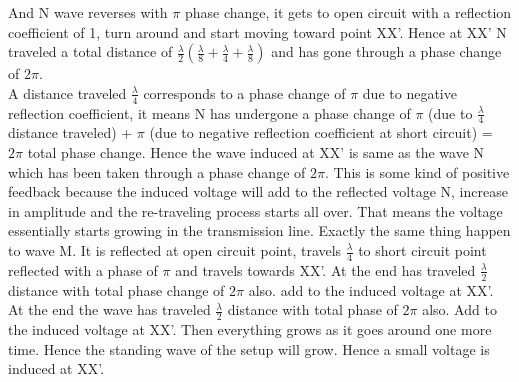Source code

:   And N wave reverses with $\pi$ phase change, it gets to open circuit with a reflection coefficient of  1, turn around and start moving  toward point XX'. Hence at XX' N traveled  a total distance of $ \frac{\lambda}{2} (\frac{\lambda}{8} + \frac{\lambda}{4} + \frac{\lambda}{8})$
  and has  gone through a phase change of $2\pi$.\\
  A distance traveled $\frac{\lambda}{4}$ corresponds to a phase change  of $\pi$ due to negative reflection coefficient, it means N has undergone a phase change of $\pi$  (due to $\frac{\lambda }{4}$ distance  traveled) + $\pi$ (due to negative  reflection  coefficient  at short circuit) = $2\pi$ total phase change.
  Hence  the  wave induced at XX' is same as the  wave N which has been taken through  a phase change  of $2\pi$. This is some kind of positive feedback because  the induced  voltage  will add to the  reflected  voltage N, increase in amplitude  and the re-traveling process  starts all over. That means  the voltage essentially  starts growing  in  the transmission line. Exactly the same  thing  happen to  wave M. It is reflected  at open circuit point, travels $\frac{\lambda
  }{4}$ to short circuit  point  reflected with a phase of $\pi$  and travels  towards XX'. At the end has traveled $\frac{\lambda
  }{2}$  distance  with total phase change of $2\pi$ also. add to the induced  voltage  at XX'. At the end the wave has traveled $\frac{\lambda}{2}$
  distance with total phase of $2\pi$
  also. Add to the induced voltage at XX'. Then everything  grows as it goes around one more time.  Hence the standing wave of the setup will grow.  Hence a small  voltage is induced at XX'. \\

--

| Exercise instructions |
Everything from the line with "of $2\pi$ also." through the last line of the data is to be retyped verbatim, with no other text.

| Your solution |
  }{2}$  distance  with total phase change of $2\pi$ also. add to the induced  voltage  at XX'. At the end the wave has traveled $\frac{\lambda}{2}$
  distance with total phase of $2\pi$
  also. Add to the induced voltage at XX'. Then everything  grows as it goes around one more time.  Hence the standing wave of the setup will grow.  Hence a small  voltage is induced at XX'. \\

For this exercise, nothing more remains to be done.